• [Problem]
Across the listing that follows, establish how many lines contain the string "None" and provide that number by itself.

+--

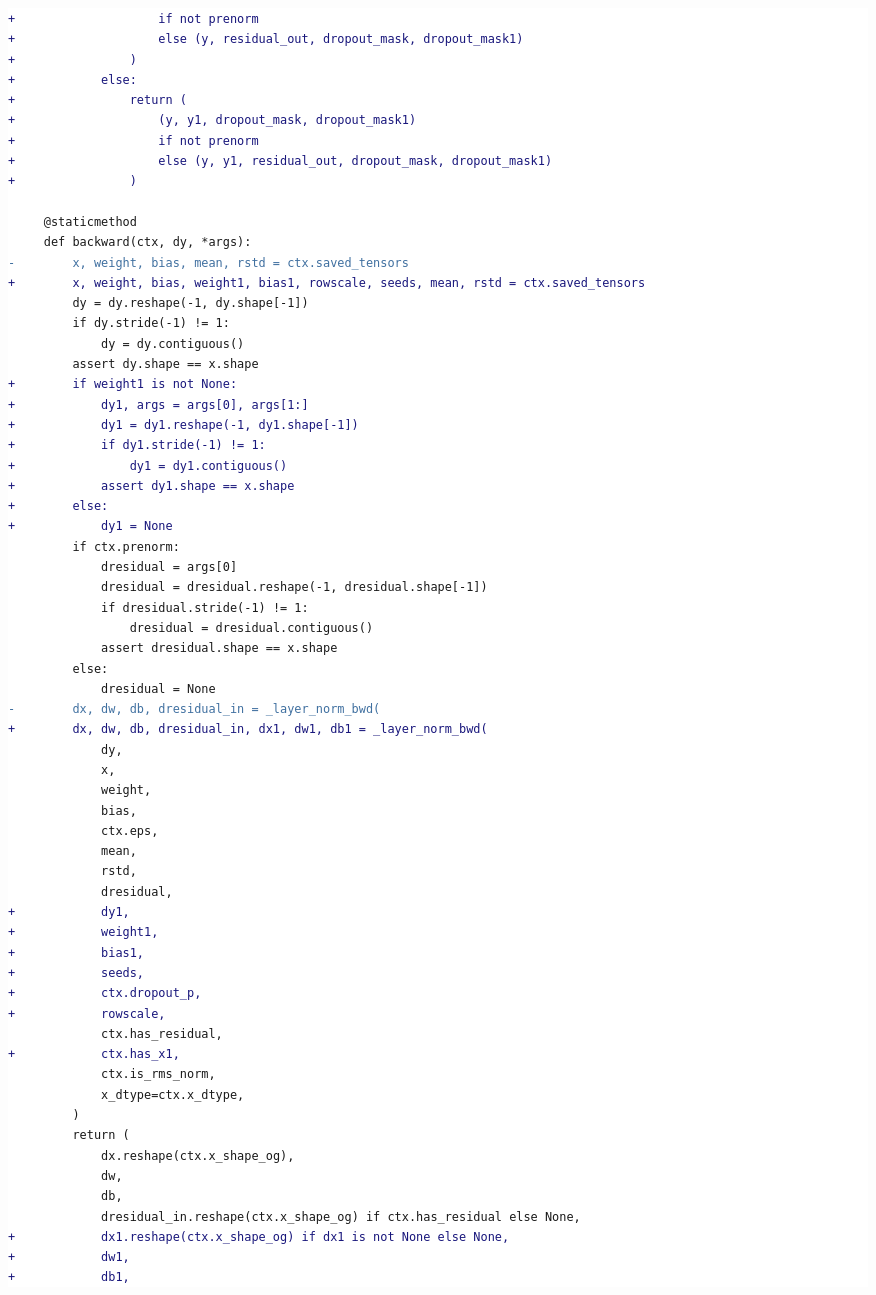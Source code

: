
 ```diff
+                    if not prenorm
+                    else (y, residual_out, dropout_mask, dropout_mask1)
+                )
+            else:
+                return (
+                    (y, y1, dropout_mask, dropout_mask1)
+                    if not prenorm
+                    else (y, y1, residual_out, dropout_mask, dropout_mask1)
+                )
 
     @staticmethod
     def backward(ctx, dy, *args):
-        x, weight, bias, mean, rstd = ctx.saved_tensors
+        x, weight, bias, weight1, bias1, rowscale, seeds, mean, rstd = ctx.saved_tensors
         dy = dy.reshape(-1, dy.shape[-1])
         if dy.stride(-1) != 1:
             dy = dy.contiguous()
         assert dy.shape == x.shape
+        if weight1 is not None:
+            dy1, args = args[0], args[1:]
+            dy1 = dy1.reshape(-1, dy1.shape[-1])
+            if dy1.stride(-1) != 1:
+                dy1 = dy1.contiguous()
+            assert dy1.shape == x.shape
+        else:
+            dy1 = None
         if ctx.prenorm:
             dresidual = args[0]
             dresidual = dresidual.reshape(-1, dresidual.shape[-1])
             if dresidual.stride(-1) != 1:
                 dresidual = dresidual.contiguous()
             assert dresidual.shape == x.shape
         else:
             dresidual = None
-        dx, dw, db, dresidual_in = _layer_norm_bwd(
+        dx, dw, db, dresidual_in, dx1, dw1, db1 = _layer_norm_bwd(
             dy,
             x,
             weight,
             bias,
             ctx.eps,
             mean,
             rstd,
             dresidual,
+            dy1,
+            weight1,
+            bias1,
+            seeds,
+            ctx.dropout_p,
+            rowscale,
             ctx.has_residual,
+            ctx.has_x1,
             ctx.is_rms_norm,
             x_dtype=ctx.x_dtype,
         )
         return (
             dx.reshape(ctx.x_shape_og),
             dw,
             db,
             dresidual_in.reshape(ctx.x_shape_og) if ctx.has_residual else None,
+            dx1.reshape(ctx.x_shape_og) if dx1 is not None else None,
+            dw1,
+            db1,
```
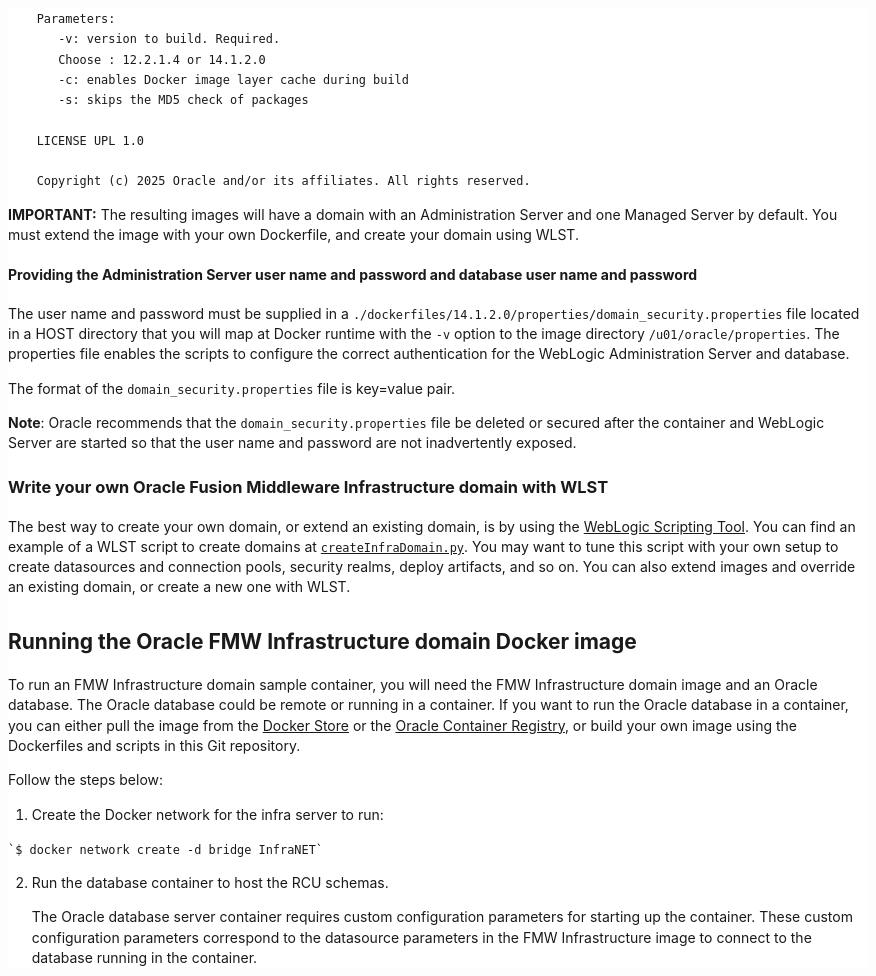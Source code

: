         Parameters:
           -v: version to build. Required.
           Choose : 12.2.1.4 or 14.1.2.0
           -c: enables Docker image layer cache during build
           -s: skips the MD5 check of packages

        LICENSE UPL 1.0

        Copyright (c) 2025 Oracle and/or its affiliates. All rights reserved.

**IMPORTANT:** The resulting images will have a domain with an Administration Server and one Managed Server by default. You must extend the image with your own Dockerfile, and create your domain using WLST.

#### Providing the Administration Server user name and password and database user name and password
The user name and password must be supplied in a `./dockerfiles/14.1.2.0/properties/domain_security.properties` file located in a HOST directory that you will map at Docker runtime with the `-v` option to the image directory `/u01/oracle/properties`. The properties file enables the scripts to configure the correct authentication for the WebLogic Administration Server and database.

The format of the `domain_security.properties` file is key=value pair.

**Note**: Oracle recommends that the `domain_security.properties` file be deleted or secured after the container and WebLogic Server are started so that the user name and password are not inadvertently exposed.

### Write your own Oracle Fusion Middleware Infrastructure domain with WLST
The best way to create your own domain, or extend an existing domain, is by using the [WebLogic Scripting Tool](https://docs.oracle.com/en/middleware/fusion-middleware/14.1.2/wlstg/index.html). You can find an example of a WLST script to create domains at [`createInfraDomain.py`](dockerfiles/14.1.2.0/container-scripts/createInfraDomain.py). You may want to tune this script with your own setup to create datasources and connection pools, security realms, deploy artifacts, and so on. You can also extend images and override an existing domain, or create a new one with WLST.

## Running the Oracle FMW Infrastructure domain Docker image
To run an FMW Infrastructure domain sample container, you will need the FMW Infrastructure domain image and an Oracle database. The Oracle database could be remote or running in a container. If you want to run the Oracle database in a container, you can either pull the image from the [Docker Store](https://store.docker.com/images/oracle-database-enterprise-edition) or the [Oracle Container Registry](https://container-registry.oracle.com), or build your own image using the Dockerfiles and scripts in this Git repository.

Follow the steps below:

  1. Create the Docker network for the infra server to run:

	`$ docker network create -d bridge InfraNET`

  2. Run the database container to host the RCU schemas.

     The Oracle database server container requires custom configuration parameters for starting up the container. These custom configuration parameters correspond to the datasource parameters in the FMW Infrastructure image to connect to the database running in the container.
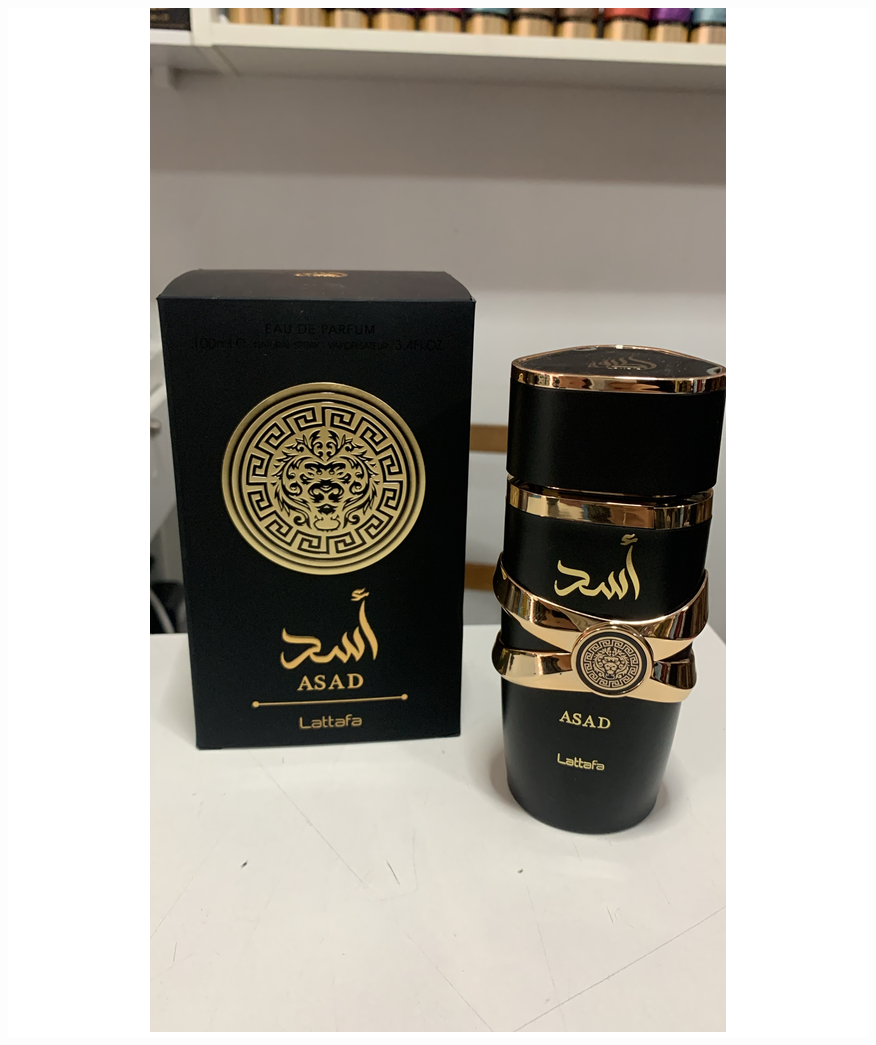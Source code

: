   <header>
    <img src="0857FE0F-38D6-42DA-A2F2-2E5D842D4CF0.jpeg" alt="Logo Boniatti Presentes">
  </header>
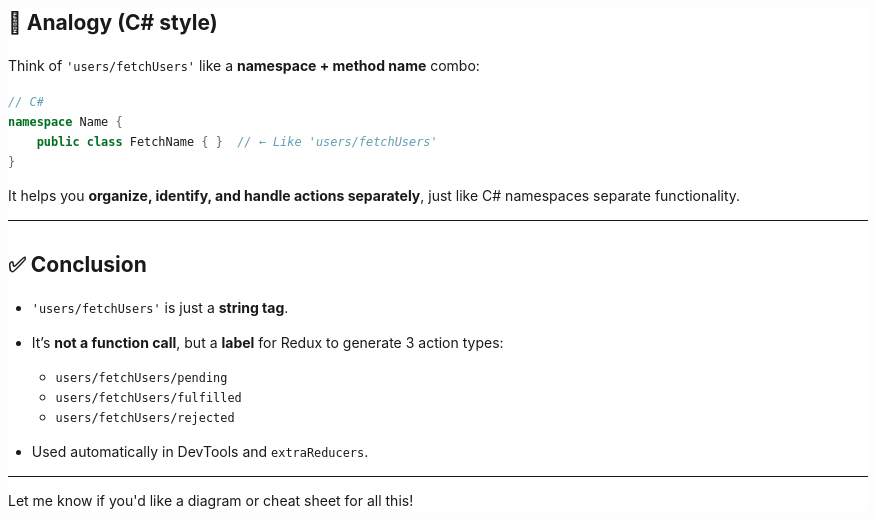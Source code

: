 
## 🎯 Analogy (C# style)

Think of `'users/fetchUsers'` like a **namespace + method name** combo:

```csharp
// C#
namespace Name {
    public class FetchName { }  // ← Like 'users/fetchUsers'
}
```

It helps you **organize, identify, and handle actions separately**, just like C# namespaces separate functionality.

---

## ✅ Conclusion

* `'users/fetchUsers'` is just a **string tag**.
* It’s **not a function call**, but a **label** for Redux to generate 3 action types:

  * `users/fetchUsers/pending`
  * `users/fetchUsers/fulfilled`
  * `users/fetchUsers/rejected`
* Used automatically in DevTools and `extraReducers`.

---

Let me know if you'd like a diagram or cheat sheet for all this!

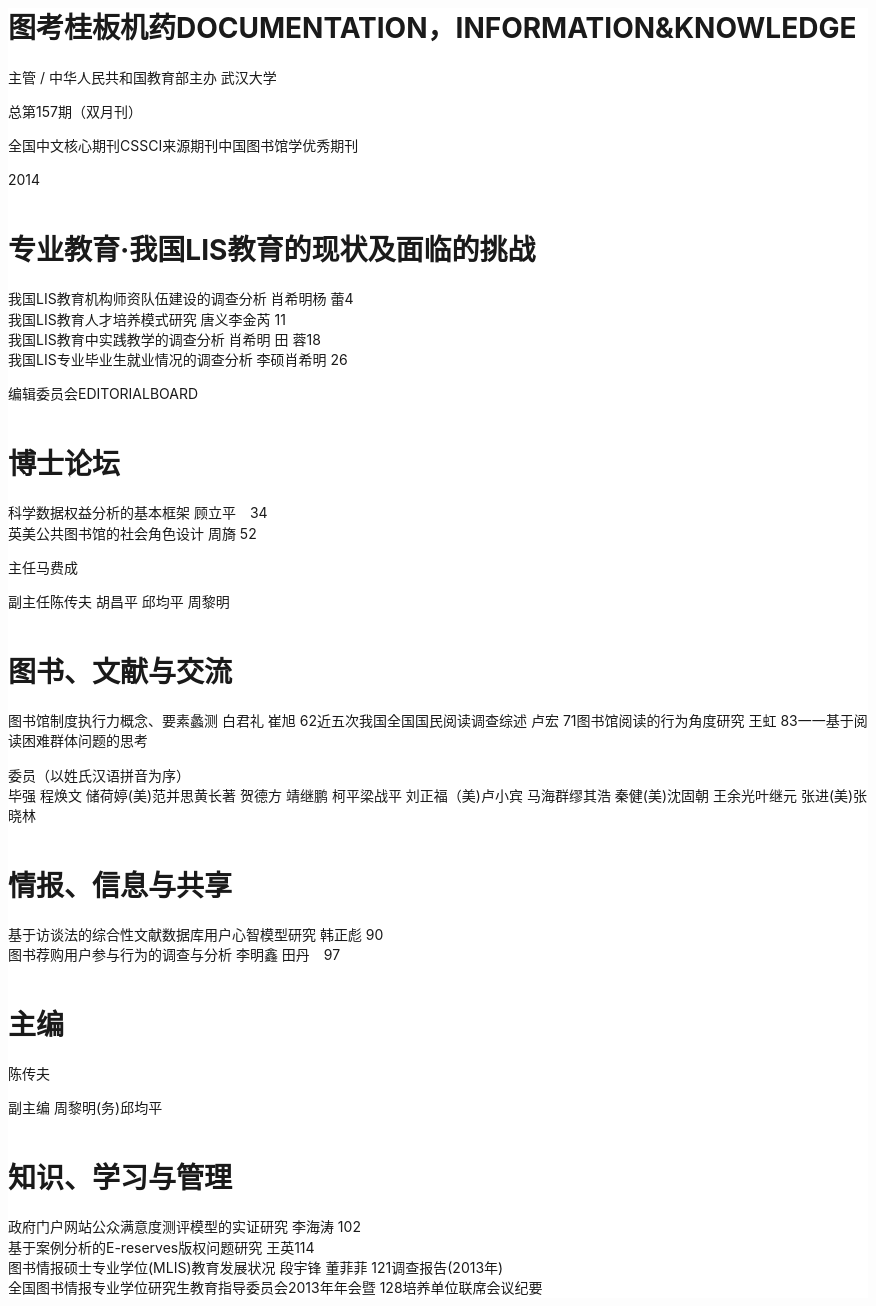 # 图考桂板机药DOCUMENTATION，INFORMATION&KNOWLEDGE

主管 / 中华人民共和国教育部主办 武汉大学

总第157期（双月刊）

全国中文核心期刊CSSCI来源期刊中国图书馆学优秀期刊

2014

# 专业教育·我国LIS教育的现状及面临的挑战

我国LIS教育机构师资队伍建设的调查分析 肖希明杨 蕾4  
我国LIS教育人才培养模式研究 唐义李金芮 11  
我国LIS教育中实践教学的调查分析 肖希明 田 蓉18  
我国LIS专业毕业生就业情况的调查分析 李硕肖希明 26

编辑委员会EDITORIALBOARD

# 博士论坛

科学数据权益分析的基本框架 顾立平　34  
英美公共图书馆的社会角色设计 周旖 52

主任马费成

副主任陈传夫 胡昌平 邱均平 周黎明

# 图书、文献与交流

图书馆制度执行力概念、要素蠡测 白君礼 崔旭 62近五次我国全国国民阅读调查综述 卢宏 71图书馆阅读的行为角度研究 王虹 83一一基于阅读困难群体问题的思考

委员（以姓氏汉语拼音为序）  
毕强 程焕文 储荷婷(美)范并思黄长著 贺德方 靖继鹏 柯平梁战平 刘正福（美)卢小宾 马海群缪其浩 秦健(美)沈固朝 王余光叶继元 张进(美)张晓林

# 情报、信息与共享

基于访谈法的综合性文献数据库用户心智模型研究 韩正彪 90  
图书荐购用户参与行为的调查与分析 李明鑫 田丹　97

# 主编

陈传夫

副主编 周黎明(务)邱均平

# 知识、学习与管理

政府门户网站公众满意度测评模型的实证研究 李海涛 102  
基于案例分析的E-reserves版权问题研究 王英114  
图书情报硕士专业学位(MLIS)教育发展状况 段宇锋 董菲菲 121调查报告(2013年)  
全国图书情报专业学位研究生教育指导委员会2013年年会暨 128培养单位联席会议纪要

+--

• [Answer box]
5